Don’t play re­tire­ment roulette

Daily Express - - YOUR MONEY - By Har­vey Jones

RE­TIRE­MENT is in­creas­ingly a lot­tery with mil­lions of older work­ers pin­ning their hopes on down­siz­ing, an in­her­i­tance or hit­ting a prize jack­pot to fund their fi­nal years.

Everybody dreams of win­ning a mil­lion or two but this is no way to plan for a se­cure fi­nan­cial fu­ture.

The only re­li­able method is to pay reg­u­lar sums into a com­pany or work­place pen­sion, as well as other tax-ef­fi­cient sav­ings ve­hi­cles such as Isas.


The over-50s of­ten strug­gle to save enough for re­tire­ment be­cause of the ris­ing cost of liv­ing, with in­fla­tion stand­ing at 3 per cent, while wages stag­nate. Many also have fi­nan­cial re­spon­si­bil­i­ties, de­pen­dents to fund and have to pri­ori­tise pay­ing off debts such as a mort­gage.

The re­sult is that more than two mil­lion over-50s work­ers say they are yet to take pen­sion sav­ing se­ri­ously, ac­cord­ing to Aviva’s Real Re­tire­ment Re­port, which leaves them play­ing “re­tire­ment roulette”.

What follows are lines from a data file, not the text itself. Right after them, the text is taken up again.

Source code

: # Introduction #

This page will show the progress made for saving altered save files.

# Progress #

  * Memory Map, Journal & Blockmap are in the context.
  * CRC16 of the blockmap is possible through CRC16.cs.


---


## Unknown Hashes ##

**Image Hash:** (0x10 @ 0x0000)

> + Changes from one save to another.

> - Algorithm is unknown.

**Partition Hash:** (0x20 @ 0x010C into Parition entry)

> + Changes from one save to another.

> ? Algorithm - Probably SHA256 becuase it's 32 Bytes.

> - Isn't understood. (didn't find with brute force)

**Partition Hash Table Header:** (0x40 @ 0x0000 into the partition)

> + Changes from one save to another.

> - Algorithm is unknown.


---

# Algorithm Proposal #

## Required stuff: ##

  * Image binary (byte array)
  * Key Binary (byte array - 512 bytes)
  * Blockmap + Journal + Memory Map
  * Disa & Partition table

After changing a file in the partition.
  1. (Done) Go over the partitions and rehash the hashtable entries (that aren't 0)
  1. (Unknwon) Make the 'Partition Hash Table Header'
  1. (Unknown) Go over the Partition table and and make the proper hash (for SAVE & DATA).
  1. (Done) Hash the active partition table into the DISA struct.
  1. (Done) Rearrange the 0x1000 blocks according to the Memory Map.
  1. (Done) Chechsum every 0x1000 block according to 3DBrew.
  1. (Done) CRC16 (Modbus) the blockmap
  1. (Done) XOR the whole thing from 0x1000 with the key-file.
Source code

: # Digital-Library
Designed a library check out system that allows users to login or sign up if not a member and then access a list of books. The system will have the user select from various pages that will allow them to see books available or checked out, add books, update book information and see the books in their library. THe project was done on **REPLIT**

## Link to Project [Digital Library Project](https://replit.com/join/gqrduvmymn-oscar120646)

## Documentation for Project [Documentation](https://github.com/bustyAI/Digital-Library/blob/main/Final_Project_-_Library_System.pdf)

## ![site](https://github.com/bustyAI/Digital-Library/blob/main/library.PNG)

Work­ers ex­pect their earn­ings to peak at age 51 and stay there for five-and-a-half years, mak­ing this a vi­tal win­dow of op­por­tu­nity to boost pen­sion sav­ings.

Some­one who puts away an ex­tra £100 per month dur­ing that peak earn­ing pe­riod could boost their pen­sion pot at re­tire­ment by £25,000.

Lind­sey Rix, man­ag­ing di­rec­tor, sav­ings and re­tire­ment at Aviva, says fi­nan­cial pres­sures are forc­ing many to post­pone re­tire­ment planning and put their faith in fac­tors be­yond their con­trol, such as down­siz­ing: “Even op­tions that might seem guar­an­teed, such as mak­ing a profit from sell­ing your home and mov­ing some­where smaller, could pose a chal­lenge should eco­nomic or mar­ket con­di­tions change.”

Some­body sell­ing a de­tached house worth £310,000 and down­siz­ing to a semi cost­ing £197,000 would re­lease a lit­tle more than £100,000 af­ter stamp duty and re­moval costs, ac­cord­ing to fig­ures from Royal London, and a house price crash could quickly shrink that. In­cred­i­bly, one in 10 says that they are re­ly­ing on hit­ting the jack­pot to fund a com­fort­able re­tire­ment, Aviva says, de­spite the odds of win­ning big on the Na­tional Lot­tery be­ing just one in 45 mil­lion.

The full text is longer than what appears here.